Sunday, 1 March 2015
A violent week for attacks on medical staff in China: My weekly blog of medical news from China
Who would be a doctor in China? There's something about Chinese New Year that makes people a bit more bonkers than the rest of the year. Maybe it's the social pressure, the expectation - who knows. But this week has seen an unprecedented number of attacks on medical staff in China. First there was the "hostage siege" at a Henan hospital at which doctors were bailed up by patients and forced to drink urine. The incident occurred after doctors failed to save the life of a drunk man who had killed himself by drinking insecticide. The man's relatives became angry when he died and accused emergency department staff of not doing enough to save him. The staff said they did all they could but he was already beyond help when brought in. The family became enraged and summoned more people to blockade the hospital entrance. They then barricaded the doctors in their office and tried to force them to drink urine. The situation was only defused when riot police arrived.
Sometimes violence is more random. At a Jiangsu hospital a cardiologist was attacked suddenly by the son of an 82-year old woman who died. The man became angry when requesting a death certificate, grabbed the doctor's stethoscope and used it to hit the doctor on the head, causing a major wound that bled. Police are investigating.
And in another similar incident in Hubei, a young female doctor had her skull fractured (see picture) when she was attacked by relatives of a women who died of a heart attack. Witnesses say the female doctor had been trying to resuscitate the women but was unsuccessful. She had not even taken her gloves off when she was attacked by a male relative of the dead women who hit her so hard it fractured her skull around the eye.
And finally in Hangzhou a female psychiatrist was stabbed by a 16 year old patient at the city's Jingdu hospital. The doctor is in a stable condition, and there is no stated reason for the attack.
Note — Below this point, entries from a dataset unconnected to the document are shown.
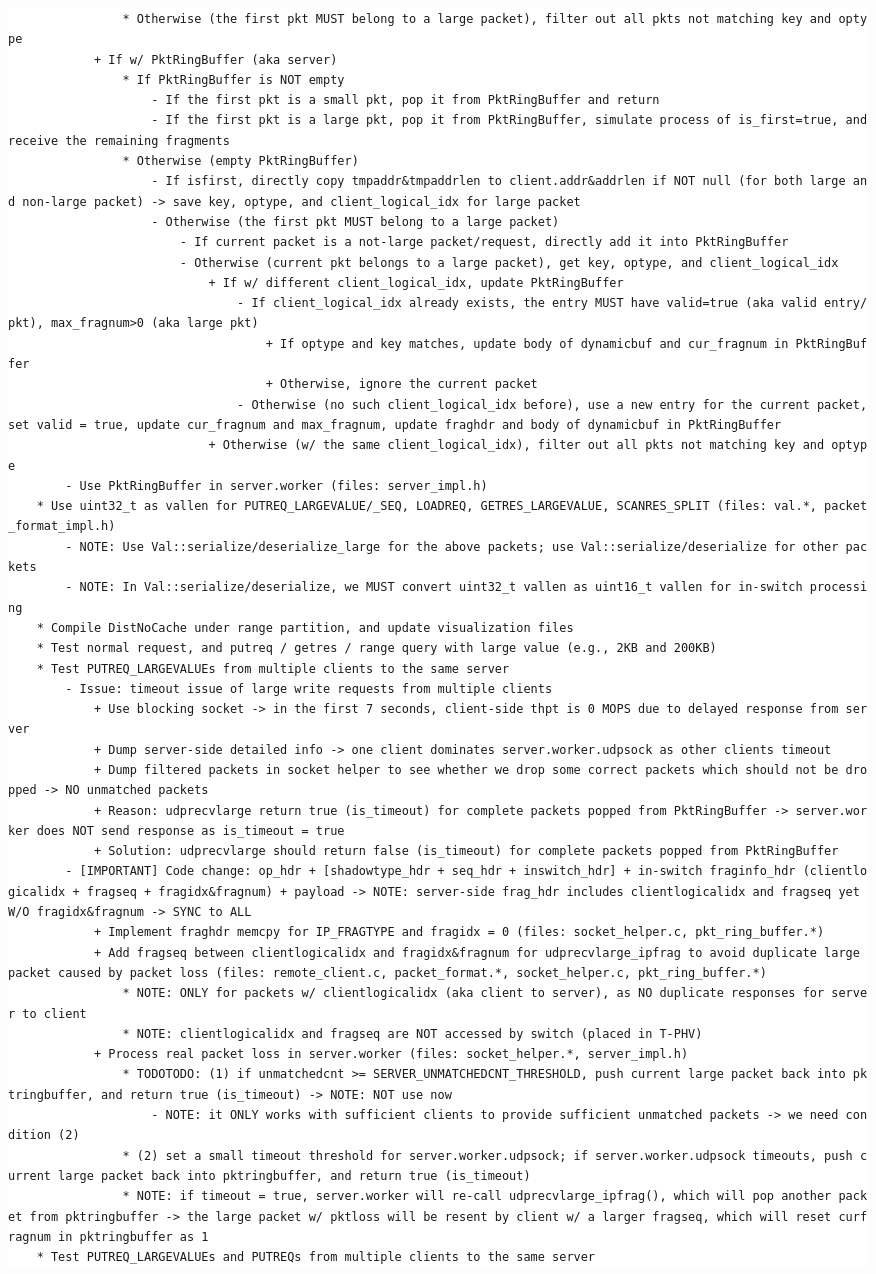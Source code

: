 					* Otherwise (the first pkt MUST belong to a large packet), filter out all pkts not matching key and optype
				+ If w/ PktRingBuffer (aka server)
					* If PktRingBuffer is NOT empty
						- If the first pkt is a small pkt, pop it from PktRingBuffer and return
						- If the first pkt is a large pkt, pop it from PktRingBuffer, simulate process of is_first=true, and receive the remaining fragments
					* Otherwise (empty PktRingBuffer)
						- If isfirst, directly copy tmpaddr&tmpaddrlen to client.addr&addrlen if NOT null (for both large and non-large packet) -> save key, optype, and client_logical_idx for large packet
						- Otherwise (the first pkt MUST belong to a large packet)
							- If current packet is a not-large packet/request, directly add it into PktRingBuffer
							- Otherwise (current pkt belongs to a large packet), get key, optype, and client_logical_idx
								+ If w/ different client_logical_idx, update PktRingBuffer
									- If client_logical_idx already exists, the entry MUST have valid=true (aka valid entry/pkt), max_fragnum>0 (aka large pkt)
										+ If optype and key matches, update body of dynamicbuf and cur_fragnum in PktRingBuffer
										+ Otherwise, ignore the current packet
									- Otherwise (no such client_logical_idx before), use a new entry for the current packet, set valid = true, update cur_fragnum and max_fragnum, update fraghdr and body of dynamicbuf in PktRingBuffer
								+ Otherwise (w/ the same client_logical_idx), filter out all pkts not matching key and optype
			- Use PktRingBuffer in server.worker (files: server_impl.h)
		* Use uint32_t as vallen for PUTREQ_LARGEVALUE/_SEQ, LOADREQ, GETRES_LARGEVALUE, SCANRES_SPLIT (files: val.*, packet_format_impl.h)
			- NOTE: Use Val::serialize/deserialize_large for the above packets; use Val::serialize/deserialize for other packets
			- NOTE: In Val::serialize/deserialize, we MUST convert uint32_t vallen as uint16_t vallen for in-switch processing
		* Compile DistNoCache under range partition, and update visualization files
		* Test normal request, and putreq / getres / range query with large value (e.g., 2KB and 200KB)
		* Test PUTREQ_LARGEVALUEs from multiple clients to the same server
			- Issue: timeout issue of large write requests from multiple clients
				+ Use blocking socket -> in the first 7 seconds, client-side thpt is 0 MOPS due to delayed response from server
				+ Dump server-side detailed info -> one client dominates server.worker.udpsock as other clients timeout
				+ Dump filtered packets in socket helper to see whether we drop some correct packets which should not be dropped -> NO unmatched packets
				+ Reason: udprecvlarge return true (is_timeout) for complete packets popped from PktRingBuffer -> server.worker does NOT send response as is_timeout = true
				+ Solution: udprecvlarge should return false (is_timeout) for complete packets popped from PktRingBuffer
			- [IMPORTANT] Code change: op_hdr + [shadowtype_hdr + seq_hdr + inswitch_hdr] + in-switch fraginfo_hdr (clientlogicalidx + fragseq + fragidx&fragnum) + payload -> NOTE: server-side frag_hdr includes clientlogicalidx and fragseq yet W/O fragidx&fragnum -> SYNC to ALL
				+ Implement fraghdr memcpy for IP_FRAGTYPE and fragidx = 0 (files: socket_helper.c, pkt_ring_buffer.*)
				+ Add fragseq between clientlogicalidx and fragidx&fragnum for udprecvlarge_ipfrag to avoid duplicate large packet caused by packet loss (files: remote_client.c, packet_format.*, socket_helper.c, pkt_ring_buffer.*)
					* NOTE: ONLY for packets w/ clientlogicalidx (aka client to server), as NO duplicate responses for server to client
					* NOTE: clientlogicalidx and fragseq are NOT accessed by switch (placed in T-PHV)
				+ Process real packet loss in server.worker (files: socket_helper.*, server_impl.h)
					* TODOTODO: (1) if unmatchedcnt >= SERVER_UNMATCHEDCNT_THRESHOLD, push current large packet back into pktringbuffer, and return true (is_timeout) -> NOTE: NOT use now
						- NOTE: it ONLY works with sufficient clients to provide sufficient unmatched packets -> we need condition (2)
					* (2) set a small timeout threshold for server.worker.udpsock; if server.worker.udpsock timeouts, push current large packet back into pktringbuffer, and return true (is_timeout)
					* NOTE: if timeout = true, server.worker will re-call udprecvlarge_ipfrag(), which will pop another packet from pktringbuffer -> the large packet w/ pktloss will be resent by client w/ a larger fragseq, which will reset curfragnum in pktringbuffer as 1
		* Test PUTREQ_LARGEVALUEs and PUTREQs from multiple clients to the same server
And even if the patients don't physically attack you, thy may take to the courts instead. This week there was a report of a female obstetrician who is facing a three year jail sentence for manslaughter after being prosecuted over the death of a baby during childbirth. However, colleagues of the doctor say she is being made a scapegoat and there should be no criminal case made against doctors in medical situations such as this.
In other news head lines ...
Chinese doctors don't read English medical journals
A survey of 910 doctors in from teaching hospitals found that two thirds only read medical journals in Chinese. Only 44% were aware of major English-language journals in their speciality and 17% said they had never read a single English paper or textbook in English.
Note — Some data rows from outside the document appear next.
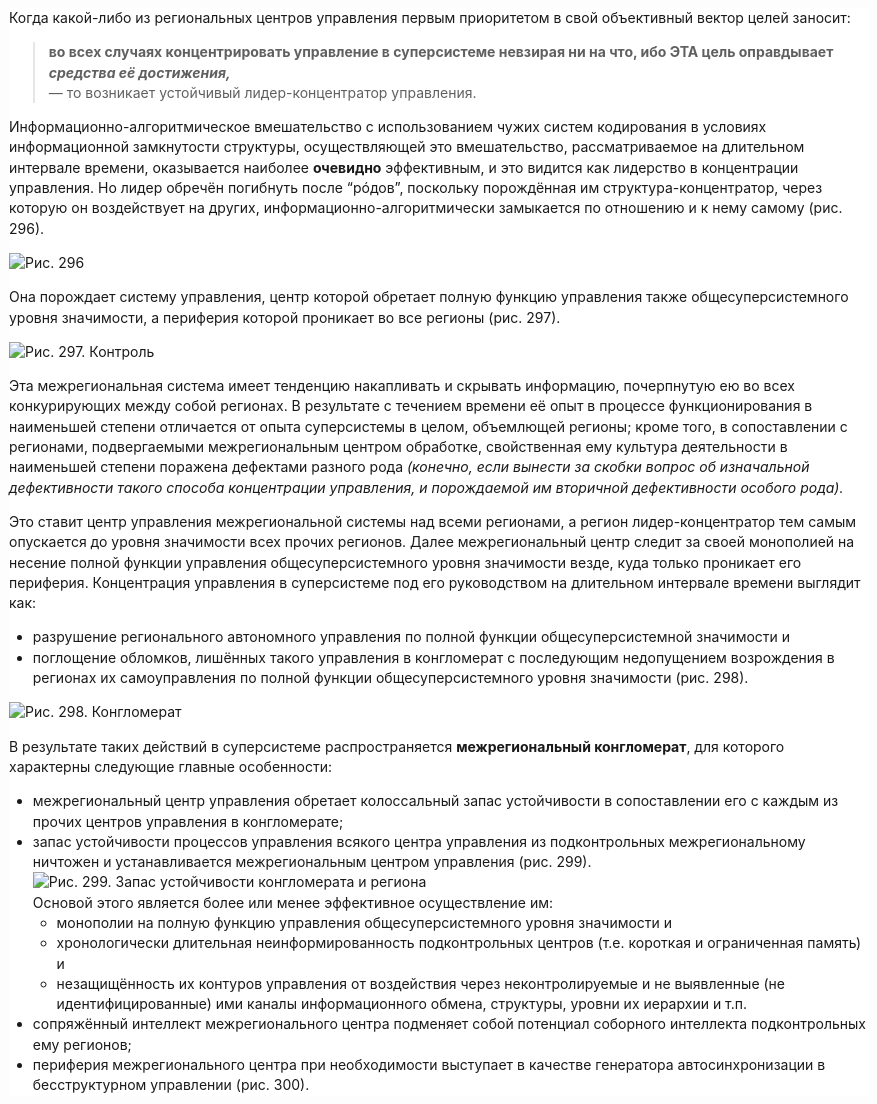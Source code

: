 Когда какой-либо из региональных центров управления первым приоритетом в свой объективный вектор целей заносит:

>**во всех случаях концентрировать управление в суперсистеме невзирая ни на что, ибо ЭТА цель оправдывает** ***средства её достижения,***  
>— то возникает устойчивый лидер-концентратор управления.

Информационно-алгоритмическое вмешательство с использованием чужих систем кодирования в условиях информационной замкнутости структуры, осуществляющей это вмешательство, рассматриваемое на длительном интервале времени, оказывается наиболее **очевидно** эффективным, и это видится как лидерство в концентрации управления. Но лидер обречён погибнуть после “рóдов”, поскольку порождённая им структура-концентратор, через которую он воздействует на других, информационно-алгоритмически замыкается по отношению и к нему самому (рис. 296). 

![Рис. 296](296.png) 

Она порождает систему управления, центр которой обретает полную функцию управления также общесуперсистемного уровня значимости, а периферия которой проникает во все регионы (рис. 297).

![Рис. 297. Контроль](297.png)

Эта межрегиональная система имеет тенденцию накапливать и скрывать информацию, почерпнутую ею во всех конкурирующих между собой регионах. В результате с течением времени её опыт в процессе функционирования в наименьшей степени отличается от опыта суперсистемы в целом, объемлющей регионы; кроме того, в сопоставлении с регионами, подвергаемыми межрегиональным центром обработке, свойственная ему культура деятельности в наименьшей степени поражена дефектами разного рода *(конечно, если вынести за скобки вопрос об изначальной дефективности такого способа концентрации управления, и порождаемой им вторичной дефективности особого рода).*

Это ставит центр управления межрегиональной системы над всеми регионами, а регион лидер-концентратор тем самым опускается до уровня значимости всех прочих регионов. Далее межрегиональный центр следит за своей монополией на несение полной функции управления общесуперсистемного уровня значимости везде, куда только проникает его периферия. Концентрация управления в суперсистеме под его руководством на длительном интервале времени выглядит как:
- разрушение регионального автономного управления по полной функции общесуперсистемной значимости и 
- поглощение обломков, лишённых такого управления в конгломерат с последующим недопущением возрождения в регионах их самоуправления по полной функции общесуперсистемного уровня значимости (рис. 298).

![Рис. 298. Конгломерат](298.png)

В результате таких действий в суперсистеме распространяется **межрегиональный конгломерат**, для которого характерны следующие главные особенности:  
- межрегиональный центр управления обретает колоссальный запас устойчивости в сопоставлении его с каждым из прочих центров управления в конгломерате;
- запас устойчивости процессов управления всякого центра управления из подконтрольных межрегиональному ничтожен и устанавливается межрегиональным центром управления (рис. 299).  
   ![Рис. 299. Запас устойчивости конгломерата и региона](299.png)  
   Основой этого является более или менее эффективное осуществление им:
   - монополии на полную функцию управления общесуперсистемного уровня значимости и 
   - хронологически длительная неинформированность подконтрольных центров (т.е. короткая и ограниченная память) и 
   - незащищённость их контуров управления от воздействия через неконтролируемые и не выявленные (не идентифицированные) ими каналы информационного обмена, структуры, уровни их иерархии и т.п.
- сопряжённый интеллект межрегионального центра подменяет собой потенциал соборного интеллекта подконтрольных ему регионов;
- периферия межрегионального центра при необходимости выступает в качестве генератора автосинхронизации в бесструктурном управлении (рис. 300).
Hospitals banned from buying expensive drugs for commission
In an attempt to cut down on pharmaceutical corruption and bribery, China's hospitals have been told they must buy their drugs only from approved pharma companies and wholesalers. The move is intended to cut out the system of commissions and kickbacks that currently exists, and which encourages hospitals to buy and use more expensive drugs.
Hangzhou eliminates hepatitis B with vaccination
Health authorities in Hangzhou have achieved dramatic reductions in hepatitis B thanks to a long term vaccination campaign. In a comparison with 1990 a recent survey found that the hepatitis B incidence and mortality of Hangzhou had declined dramatically since the introduction of universal childhood vaccination against the infection.
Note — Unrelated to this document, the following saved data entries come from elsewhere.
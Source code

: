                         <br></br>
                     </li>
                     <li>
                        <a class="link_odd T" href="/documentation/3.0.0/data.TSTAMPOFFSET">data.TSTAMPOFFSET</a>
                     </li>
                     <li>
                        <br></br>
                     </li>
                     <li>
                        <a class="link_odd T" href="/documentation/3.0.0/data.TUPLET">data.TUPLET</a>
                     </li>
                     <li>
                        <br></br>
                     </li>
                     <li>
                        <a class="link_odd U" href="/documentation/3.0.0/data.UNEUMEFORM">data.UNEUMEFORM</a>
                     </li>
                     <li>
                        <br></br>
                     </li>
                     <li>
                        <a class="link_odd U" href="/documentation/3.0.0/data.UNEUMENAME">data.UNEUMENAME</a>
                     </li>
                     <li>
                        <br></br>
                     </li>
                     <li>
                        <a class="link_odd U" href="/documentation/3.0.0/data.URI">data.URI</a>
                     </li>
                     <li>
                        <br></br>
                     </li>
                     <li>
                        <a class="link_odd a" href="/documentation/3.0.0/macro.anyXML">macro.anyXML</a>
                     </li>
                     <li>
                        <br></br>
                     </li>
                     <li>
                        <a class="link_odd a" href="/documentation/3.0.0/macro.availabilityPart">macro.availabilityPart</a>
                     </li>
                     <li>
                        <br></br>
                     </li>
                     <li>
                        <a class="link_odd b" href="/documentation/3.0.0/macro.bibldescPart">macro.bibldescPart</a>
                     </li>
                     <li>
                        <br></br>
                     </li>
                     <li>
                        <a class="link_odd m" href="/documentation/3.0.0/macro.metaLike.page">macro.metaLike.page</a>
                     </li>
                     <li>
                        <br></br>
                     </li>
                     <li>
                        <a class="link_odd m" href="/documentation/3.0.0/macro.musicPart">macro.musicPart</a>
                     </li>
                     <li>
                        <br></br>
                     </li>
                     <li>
Alarm over resistant tuberculosis
Rates of drug resistant tuberculosis are "alarmingly high" according to researchers from Beijing. A study by the China CDC of Mycobacterium tuberculosis strains from children and teens between 2005 and 2012 found that levels of drug resistance and multi-drug resistance (MDR) rates were 55% and 22% respectively. In children with multi-drug resistance, new cases accounted for 41.